If I have something like wordpress, joomla or any other classic web
application that can be easily run on cPanel, I don't bother with installing
automation for them on AWS or any bare servers or even docker. Even though
lately using docker, containers or stuff like that have become very popular.

Still tons of the stuff like database backup, monitoring, ssh access for each
customer, htaccess configuration, php multi-version, etc are not easily done
by those technology stacks, cPanel & CloudLinux cover them all.

If you want to play it cool, you can even run each web application on heroku.

If you're still considering to go out of cPanel stack, I suggest you something
like Dokku, deis, Flynn, Docker Swarm, etc...

I don't have a blog by myself about this, but there are tons of resource about
them how to go with each of them.

I mosltly play with Python, Go, Java, NodeJS and some others for web
application, so CloudLinux or cPanel are not a fit for me. Therefore I get
them done with PaaS as much as I can and tons of help from my Ansible
playbooks to run customized machines on bare metal or AWS servers.
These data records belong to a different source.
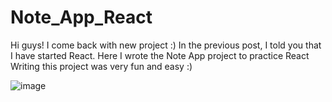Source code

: # Note_App_React

Hi guys! I come back with new project :)
In the previous post, I told you that I have started React.
Here I wrote the Note App project to practice React
Writing this project was very fun and easy :)

![image](https://github.com/yunes1995/Note_App_React/assets/88889070/43cb4133-100c-4466-b235-47894a725a24)
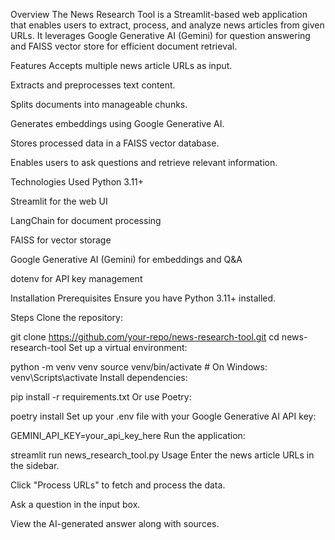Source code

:Overview
The News Research Tool is a Streamlit-based web application that enables users to extract, process, and analyze news articles from given URLs. It leverages Google Generative AI (Gemini) for question answering and FAISS vector store for efficient document retrieval.

Features
Accepts multiple news article URLs as input.

Extracts and preprocesses text content.

Splits documents into manageable chunks.

Generates embeddings using Google Generative AI.

Stores processed data in a FAISS vector database.

Enables users to ask questions and retrieve relevant information.

Technologies Used
Python 3.11+

Streamlit for the web UI

LangChain for document processing

FAISS for vector storage

Google Generative AI (Gemini) for embeddings and Q&A

dotenv for API key management

Installation
Prerequisites
Ensure you have Python 3.11+ installed.

Steps
Clone the repository:

git clone https://github.com/your-repo/news-research-tool.git
cd news-research-tool
Set up a virtual environment:


python -m venv venv
source venv/bin/activate  # On Windows: venv\Scripts\activate
Install dependencies:


pip install -r requirements.txt
Or use Poetry:


poetry install
Set up your .env file with your Google Generative AI API key:


GEMINI_API_KEY=your_api_key_here
Run the application:


streamlit run news_research_tool.py
Usage
Enter the news article URLs in the sidebar.

Click "Process URLs" to fetch and process the data.

Ask a question in the input box.

View the AI-generated answer along with sources.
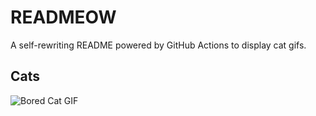 # READMEOW

A self-rewriting README powered by GitHub Actions to display cat gifs.

## Cats

![Bored Cat GIF](https://media0.giphy.com/media/v1.Y2lkPTlhY2QwMmRhZGpyYzMwcXNyY3AxZXM1dDBoeXAzb2YzenZkem40dzB2a3NkdHdociZlcD12MV9naWZzX3NlYXJjaCZjdD1n/mlvseq9yvZhba/200.gif)
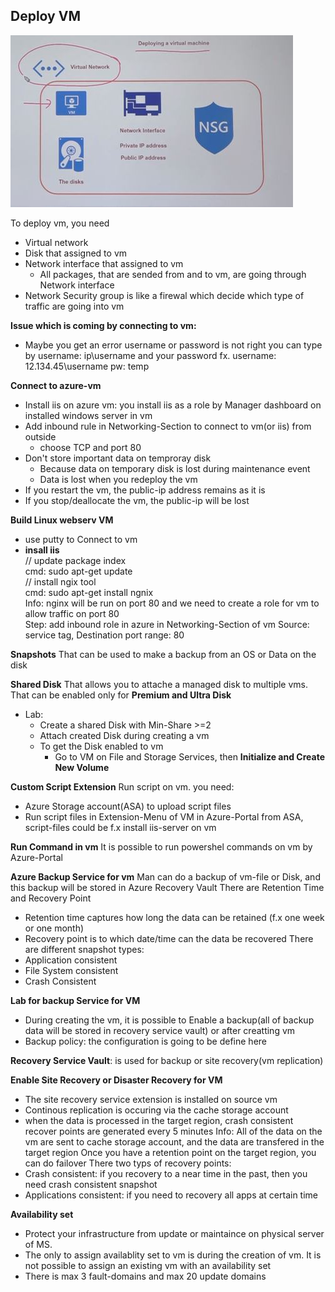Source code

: ## Deploy VM

![alt text](https://github.com/MElashkr/az-104-labs/blob/main/Pictures/deploy-vm.JPG?row=true "Deploy vm")

To deploy vm, you need
- Virtual network
- Disk that assigned to vm
- Network interface that assigned to vm
  - All packages, that are sended from and to vm, are going through Network interface
- Network Security group is like a firewal which decide which type of traffic are going into vm

**Issue which is coming by connecting to vm:**
- Maybe you get an error username or password is not right
you can type by username: ip\username and your password
fx. username: 12.134.45\username
    pw: temp
  
**Connect to azure-vm**
- Install iis on azure vm: you install iis as a role by Manager dashboard on installed windows server in vm
- Add inbound rule in Networking-Section to connect to vm(or iis) from outside
  - choose TCP and port 80
- Don't store important data on temproray disk
  - Because data on temporary disk is lost during maintenance event
  - Data is lost when you redeploy the vm
- If you restart the vm, the public-ip address remains as it is
- If you stop/deallocate the vm, the public-ip will be lost

**Build Linux webserv VM**
- use putty to Connect to vm
- **insall iis**<br/>
// update package index<br/>
cmd: sudo apt-get update<br/>
// install ngix tool<br/>
cmd: sudo apt-get install ngnix<br/>
Info: nginx will be run on port 80 and we need to create a role for vm to allow traffic on port 80<br/>
Step: add inbound role in azure in Networking-Section of vm
Source: service tag, Destination port range: 80


**Snapshots**
That can be used to make a backup from an OS or Data on the disk

**Shared Disk**
That allows you to attache a managed disk to multiple vms. That can be enabled only for **Premium and Ultra Disk**

- Lab:
  - Create a shared Disk with Min-Share >=2
  - Attach created Disk during creating a vm 
  - To get the Disk enabled to vm
    - Go to VM on File and Storage Services, then **Initialize and Create New Volume**

**Custom Script Extension**
Run script on vm. you need:
- Azure Storage account(ASA) to upload script files
- Run script files in Extension-Menu of VM in Azure-Portal from ASA, script-files could be f.x install iis-server on vm

**Run Command in vm**
It is possible to run powershel commands on vm by Azure-Portal

**Azure Backup Service for vm**
Man can do a backup of vm-file or Disk, and this backup will be stored in Azure Recovery Vault
There are Retention Time and Recovery Point
- Retention time captures how long the data can be retained (f.x one week or one month)
- Recovery point is to which date/time can the data be recovered
There are different snapshot types:
- Application consistent
- File System consistent
- Crash Consistent

**Lab for backup Service for VM**
- During creating the vm, it is possible to Enable a backup(all of backup data will be stored in recovery service vault) or after creatting vm
- Backup policy: the configuration is going to be define here

**Recovery Service Vault**: is used for backup or site recovery(vm replication)

**Enable Site Recovery or Disaster Recovery for VM**
- The site recovery service extension is installed on source vm
- Continous replication is occuring via the cache storage account
- when the data is processed in the target region, crash consistent recover points are generated every 5 minutes
Info: All of the data on the vm are sent to cache storage account, and the data are transfered in the target region
Once you have a retention point on the target region, you can do failover
There two typs of recovery points:
- Crash consistent: if you recovery to a near time in the past, then you need crash consistent snapshot
- Applications consistent: if you need to recovery all apps at certain time

**Availability set** 
- Protect your infrastructure from update or maintaince on physical server of MS.
- The only to assign availablity set to vm is during the creation of vm. It is not possible to assign an existing vm with an availability set
- There is max 3 fault-domains and max 20 update domains


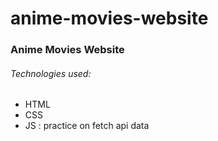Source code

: # anime-movies-website
<h3>Anime Movies Website</h3>
<h6>Technologies used:</h6>
<ul>
  <li>HTML</li>
  <li>CSS</li>
  <li>JS : practice on fetch api data</li>
</ul>
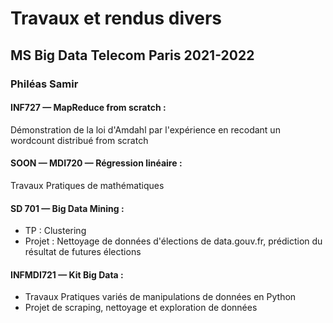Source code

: # Travaux et rendus divers
## MS Big Data Telecom Paris 2021-2022
### Philéas Samir
#### INF727 — MapReduce from scratch :  
Démonstration de la loi d'Amdahl par l'expérience en recodant un wordcount distribué from scratch  
#### SOON — MDI720 — Régression linéaire :  
Travaux Pratiques de mathématiques
#### SD 701 — Big Data Mining :
- TP : Clustering
- Projet : Nettoyage de données d'élections de data.gouv.fr, prédiction du résultat de futures élections  
#### INFMDI721 — Kit Big Data :
- Travaux Pratiques variés de manipulations de données en Python
- Projet de scraping, nettoyage et exploration de données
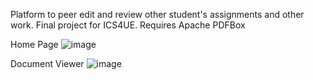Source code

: Platform to peer edit and review other student's assignments and other work. Final project for ICS4UE.
Requires Apache PDFBox

Home Page
![image](https://github.com/user-attachments/assets/b76a0af9-4544-424a-8f1b-c8e10bd66437)

Document Viewer
![image](https://github.com/user-attachments/assets/4f9ce503-0a89-4463-8561-938ef4825d4d)
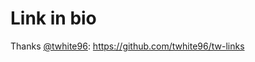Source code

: # Link in bio

Thanks [@twhite96](https://github.com/twhite96): <https://github.com/twhite96/tw-links>
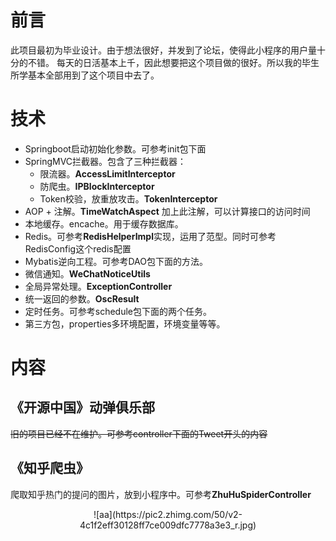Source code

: # 前言
此项目最初为毕业设计。由于想法很好，并发到了论坛，使得此小程序的用户量十分的不错。
每天的日活基本上千，因此想要把这个项目做的很好。所以我的毕生所学基本全部用到了这个项目中去了。

# 技术
- Springboot启动初始化参数。可参考init包下面
- SpringMVC拦截器。包含了三种拦截器：
  - 限流器。**AccessLimitInterceptor**
  - 防爬虫。**IPBlockInterceptor**
  - Token校验，放重放攻击。**TokenInterceptor**
- AOP + 注解。**TimeWatchAspect** 加上此注解，可以计算接口的访问时间
- 本地缓存。encache。用于缓存数据库。
- Redis。可参考**RedisHelperImpl**实现，运用了范型。同时可参考RedisConfig这个redis配置
- Mybatis逆向工程。可参考DAO包下面的方法。
- 微信通知。**WeChatNoticeUtils**
- 全局异常处理。**ExceptionController**
- 统一返回的参数。**OscResult**
- 定时任务。可参考schedule包下面的两个任务。
- 第三方包，properties多环境配置，环境变量等等。

# 内容
## 《开源中国》动弹俱乐部
~~旧的项目已经不在维护。可参考controller下面的Tweet开头的内容~~

## 《知乎爬虫》
爬取知乎热门的提问的图片，放到小程序中。可参考**ZhuHuSpiderController**
<div align=center>![aa](https://pic2.zhimg.com/50/v2-4c1f2eff30128ff7ce009dfc7778a3e3_r.jpg)</div>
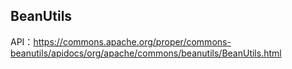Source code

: ## BeanUtils

API：<https://commons.apache.org/proper/commons-beanutils/apidocs/org/apache/commons/beanutils/BeanUtils.html>

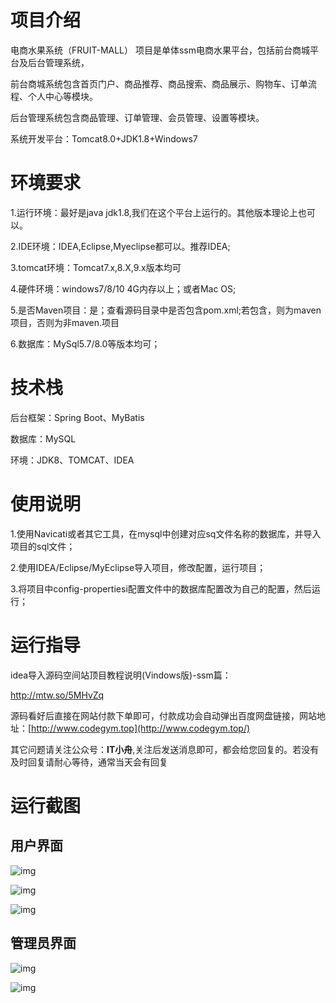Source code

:# 项目介绍

电商水果系统（FRUIT-MALL） 
项目是单体ssm电商水果平台，包括前台商城平台及后台管理系统，

前台商城系统包含首页门户、商品推荐、商品搜索、商品展示、购物车、订单流程、个人中心等模块。

后台管理系统包含商品管理、订单管理、会员管理、设置等模块。

系统开发平台：Tomcat8.0+JDK1.8+Windows7

# 环境要求

1.运行环境：最好是java jdk1.8,我们在这个平台上运行的。其他版本理论上也可以。 

2.IDE环境：IDEA,Eclipse,Myeclipse都可以。推荐IDEA; 

3.tomcat环境：Tomcat7.x,8.X,9.x版本均可 

4.硬件环境：windows7/8/10 4G内存以上；或者Mac OS; 

5.是否Maven项目：是；查看源码目录中是否包含pom.xml;若包含，则为maven项目，否则为非maven.项目 

6.数据库：MySql5.7/8.0等版本均可；

# 技术栈

后台框架：Spring Boot、MyBatis

数据库：MySQL

环境：JDK8、TOMCAT、IDEA

# 使用说明

1.使用Navicati或者其它工具，在mysql中创建对应sq文件名称的数据库，并导入项目的sql文件； 

2.使用IDEA/Eclipse/MyEclipse导入项目，修改配置，运行项目； 

3.将项目中config-propertiesi配置文件中的数据库配置改为自己的配置，然后运行；

# 运行指导

idea导入源码空间站顶目教程说明(Vindows版)-ssm篇：

http://mtw.so/5MHvZq 

源码看好后直接在网站付款下单即可，付款成功会自动弹出百度网盘链接，网站地址：[http://www.codegym.top](http://www.codegym.top/)

其它问题请关注公众号：**IT小舟**,关注后发送消息即可，都会给您回复的。若没有及时回复请耐心等待，通常当天会有回复

# 运行截图

## 用户界面

![img](https://gulimallcativen.oss-cn-shenzhen.aliyuncs.com/bishe/img_2.png)

![img](https://gulimallcativen.oss-cn-shenzhen.aliyuncs.com/bishe/img_3.png)

![img](https://gulimallcativen.oss-cn-shenzhen.aliyuncs.com/bishe/img_4.png)

## 管理员界面

![img](https://gulimallcativen.oss-cn-shenzhen.aliyuncs.com/bishe/img_6.png)

![img](https://gulimallcativen.oss-cn-shenzhen.aliyuncs.com/bishe/img_7.png)
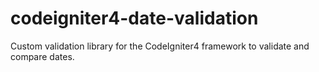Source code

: # codeigniter4-date-validation
Custom validation library for the CodeIgniter4 framework to validate and compare dates.
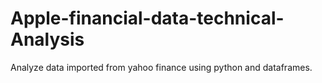# Apple-financial-data-technical-Analysis
Analyze data imported from yahoo finance using python and dataframes.
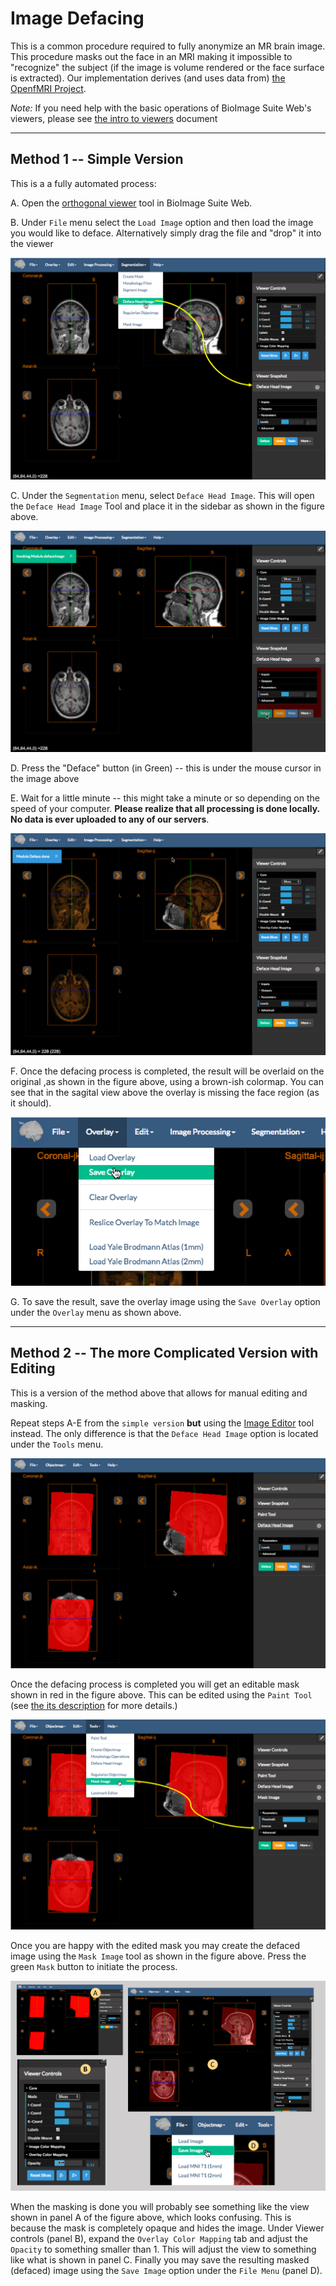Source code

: # Image Defacing

This is a common procedure required to fully anonymize an MR brain image. This procedure masks out the face in an MRI making it impossible to "recognize" the subject (if the image is volume rendered or the face surface is extracted). 
Our implementation derives (and uses data from) [the OpenfMRI Project](https://github.com/poldrack/openfmri/tree/master/pipeline/facemask).

_Note:_ If you need help with the basic operations of BioImage Suite Web's viewers, please see [the intro to viewers](../viewers.md) document

---

## Method 1 -- Simple Version

This is a a fully automated process:

A. Open the [orthogonal viewer](https://bioimagesuiteweb.github.io/webapp/viewer.html) tool in BioImage Suite Web.

B. Under `File` menu select the `Load Image` option and then load the image you would like to deface. Alternatively simply drag the file and "drop" it into the viewer

![Start the Deface Tool](figures/deface1.png)

C. Under the `Segmentation` menu, select `Deface Head Image`. This will open the `Deface Head Image` Tool and place it in the sidebar as shown in the figure above.

![Press the deface button](figures/deface2.png)

D. Press the "Deface" button (in Green) -- this is under the mouse cursor in the image above

E. Wait for a little minute -- this might take a minute or so depending on the speed of your computer. __Please realize that all processing is done locally. No data is ever uploaded to any of our servers__.

![The result](figures/deface3.png)

F. Once the defacing process is completed, the result will be overlaid on the original ,as shown in the figure above, using a brown-ish colormap. You can see that in the sagital view above the overlay is missing the face region (as it should).

![Save the image](figures/deface4.png)

G. To save the result, save the overlay image using the `Save Overlay` option under the `Overlay` menu as shown above.

---


## Method 2 -- The more Complicated Version with Editing

This is a version of the method above that allows for manual editing and masking.

Repeat steps A-E from the `simple version` __but__ using the [Image Editor](https://bioimagesuiteweb.github.io/webapp/editor.html) tool instead. The only difference is that the `Deface Head Image` option is located under the `Tools` menu.

![Deface Mask](figures/deface5.png)

Once the defacing process is completed you will get an editable mask shown in red in the figure above. This can be edited using the `Paint Tool` (see [the its description](../imageeditor.md) for more details.)

![Masking the image](figures/deface6.png)

Once you are happy with the edited mask you may create the defaced image using the `Mask Image` tool as shown in the figure above. Press the green `Mask` button to initiate the process.

![Viewing and Saving the defaced Image](figures/deface7.png)

When the masking is done you will probably see something like the view shown in panel A of the figure above, which looks confusing. This is because the mask is completely opaque and hides the image. Under Viewer controls (panel B), expand the `Overlay Color Mapping` tab and adjust the `Opacity` to something smaller than 1. This will adjust the view to something like what is shown in panel C. Finally you may save the resulting masked (defaced) image using the `Save Image` option under the `File Menu` (panel D).









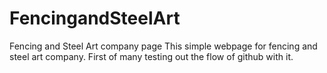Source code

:# FencingandSteelArt
Fencing and Steel Art company page
This simple webpage for fencing and steel art company. First of many testing out the flow of github with it. 
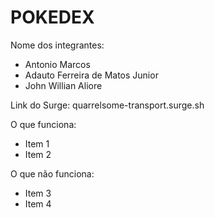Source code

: # POKEDEX

Nome dos integrantes: 
- Antonio Marcos 
- Adauto Ferreira de Matos Junior
- John Willian Aliore

Link do Surge: quarrelsome-transport.surge.sh

O que funciona:
- Item 1
- Item 2

O que não funciona: 
- Item 3
- Item 4


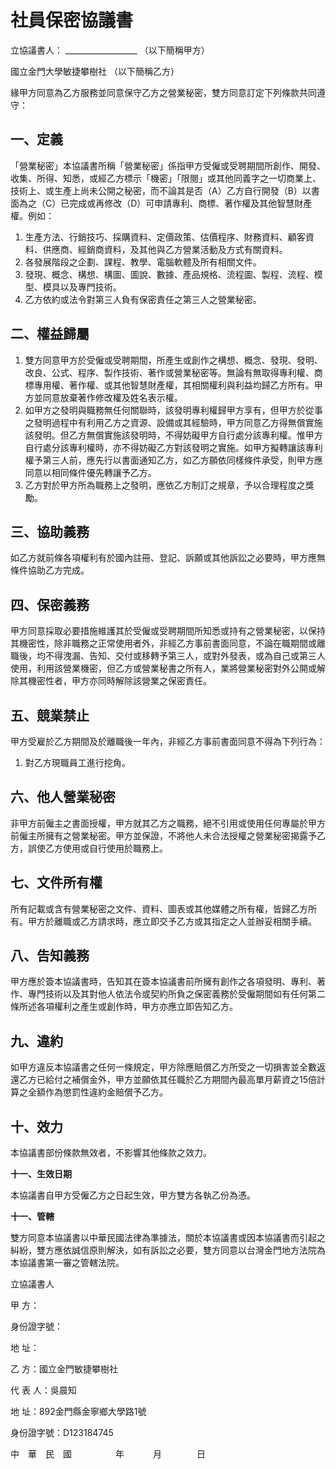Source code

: # 社員保密協議書

立協議書人： __________________ （以下簡稱甲方）

國立金門大學敏捷攀樹社 （以下簡稱乙方）

緣甲方同意為乙方服務並同意保守乙方之營業秘密，雙方同意訂定下列條款共同遵守：

## 一、定義

「營業秘密」本協議書所稱「營業秘密」係指甲方受僱或受聘期間所創作、開發、收集、所得、知悉，或經乙方標示「機密」「限閱」或其他同義字之一切商業上、技術上、或生產上尚未公開之秘密，而不論其是否（A）乙方自行開發（B）以書面為之（C）已完成或再修改（D）可申請專利、商標、著作權及其他智慧財產權。例如：

1. 生產方法、行銷技巧、採購資料、定價政策、估價程序、財務資料、顧客資料、供應商、經銷商資料，及其他與乙方營業活動及方式有關資料。
2. 各發展階段之企劃、課程、教學、電腦軟體及所有相關文件。
3. 發現、概念、構想、構圖、圖說、數據、產品規格、流程圖、製程、流程、模型、模具以及專門技術。
4. 乙方依約或法令對第三人負有保密責任之第三人之營業秘密。

## 二、權益歸屬

1. 雙方同意甲方於受僱或受聘期間，所產生或創作之構想、概念、發現、發明、改良、公式、程序、製作技術、著作或營業秘密等。無論有無取得專利權、商標專用權、著作權、或其他智慧財產權，其相關權利與利益均歸乙方所有。甲方並同意放棄著作修改權及姓名表示權。
2. 如甲方之發明與職務無任何關聯時，該發明專利權歸甲方享有，但甲方於從事之發明過程中有利用乙方之資源、設備或其經驗時，甲方同意乙方得無償實施該發明。但乙方無償實施該發明時，不得妨礙甲方自行處分該專利權。惟甲方自行處分該專利權時，亦不得妨礙乙方對該發明之實施。如甲方擬轉讓該專利權予第三人前，應先行以書面通知乙方，如乙方願依同樣條件承受，則甲方應同意以相同條件優先轉讓予乙方。
3. 乙方對於甲方所為職務上之發明，應依乙方制訂之規章，予以合理程度之獎勵。

## 三、協助義務

如乙方就前條各項權利有於國內註冊、登記、訴願或其他訴訟之必要時，甲方應無條件協助乙方完成。

## 四、保密義務

甲方同意採取必要措施維護其於受僱或受聘期間所知悉或持有之營業秘密，以保持其機密性，除非職務之正常使用者外，非經乙方事前書面同意，不論在職期間或離職後，均不得洩漏、告知、交付或移轉予第三人，或對外發表，或為自己或第三人使用，利用該營業機密，但乙方或營業秘書之所有人，業將營業秘密對外公開或解除其機密性者，甲方亦同時解除該營業之保密責任。

## 五、競業禁止

甲方受雇於乙方期間及於離職後一年內，非經乙方事前書面同意不得為下列行為：

1. 對乙方現職員工進行挖角。

## 六、他人營業秘密

非甲方前僱主之書面授權，甲方就其乙方之職務，絕不引用或使用任何專屬於甲方前僱主所擁有之營業秘密。甲方並保證，不將他人未合法授權之營業秘密揭露予乙方，誤使乙方使用或自行使用於職務上。

## 七、文件所有權

所有記載或含有營業秘密之文件、資料、圖表或其他媒體之所有權，皆歸乙方所有。甲方於離職或乙方請求時，應立即交予乙方或其指定之人並辦妥相關手續。

## 八、告知義務

甲方應於簽本協議書時，告知其在簽本協議書前所擁有創作之各項發明、專利、著作、專門技術以及其對他人依法令或契約所負之保密義務於受僱期間如有任何第二條所述各項權利之產生或創作時，甲方亦應立即告知乙方。

## 九、違約

如甲方違反本協議書之任何一條規定，甲方除應賠償乙方所受之一切損害並全數返還乙方已給付之補償金外，甲方並願依其任職於乙方期間內最高單月薪資之15倍計算之全額作為懲罰性違約金賠償予乙方。

## 十、效力

本協議書部份條款無效者，不影響其他條款之效力。

**十一、生效日期**

 本協議書自甲方受僱乙方之日起生效，甲方雙方各執乙份為憑。

**十一、管轄**

雙方同意本協議書以中華民國法律為準據法，關於本協議書或因本協議書而引起之糾紛，雙方應依誠信原則解決，如有訴訟之必要，雙方同意以台灣金門地方法院為本協議書第一審之管轄法院。

立協議書人

甲 方：

身份證字號：

地 址：

乙 方：國立金門敏捷攀樹社

代 表 人：吳晨知

地 址：892金門縣金寧鄉大學路1號

身份證字號：D123184745

中　華　民　國　　　　　年　　　 月　　　　日
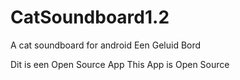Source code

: # CatSoundboard1.2
A cat soundboard for android
Een Geluid Bord

Dit is een Open Source App
This App is Open Source
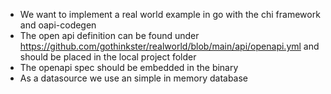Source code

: - We want to implement a real world example in go with the chi framework and oapi-codegen
- The open api definition can be found under https://github.com/gothinkster/realworld/blob/main/api/openapi.yml and should be placed in the local project folder
- The openapi spec should be embedded in the binary 
- As a datasource we use an simple in memory database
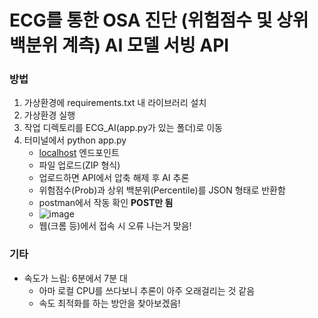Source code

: # ECG를 통한 OSA 진단 (위험점수 및 상위 백분위 계측) AI 모델 서빙 API

### 방법
1. 가상환경에 requirements.txt 내 라이브러리 설치
2. 가상환경 실행
3. 작업 디렉토리를 ECG_AI(app.py가 있는 폴더)로 이동
4. 터미널에서 python app.py
   - [localhost](http://localhost:5000/upload) 엔드포인트
   - 파일 업로드(ZIP 형식)
   - 업로드하면 API에서 압축 해제 후 AI 추론
   - 위험점수(Prob)과 상위 백분위(Percentile)를 JSON 형태로 반환함
   -  postman에서 작동 확인 **POST만 됨**
   - ![image](https://github.com/jeaniejan/Capston/assets/121528605/1a75357f-d788-49cf-a668-16d500fceee0)
   - 웹(크롬 등)에서 접속 시 오류 나는거 맞음!
### 기타
- 속도가 느림: 6분에서 7분 대
     - 아마 로컬 CPU를 쓰다보니 추론이 아주 오래걸리는 것 같음
     - 속도 최적화를 하는 방안을 찾아보겠음!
I started running the web hosting business as a one man show for a 3-5 months
to get things running and now we have 2 people on it to manage
cPanel/CloudLinux and OpenVZ servers.

Thanks for mentioning the monitoring stacks, I'v used some of them before but
not extensively. I mentioned "munin" because its available as a plugin for
cPanel and sometimes configuring it can cause confusion.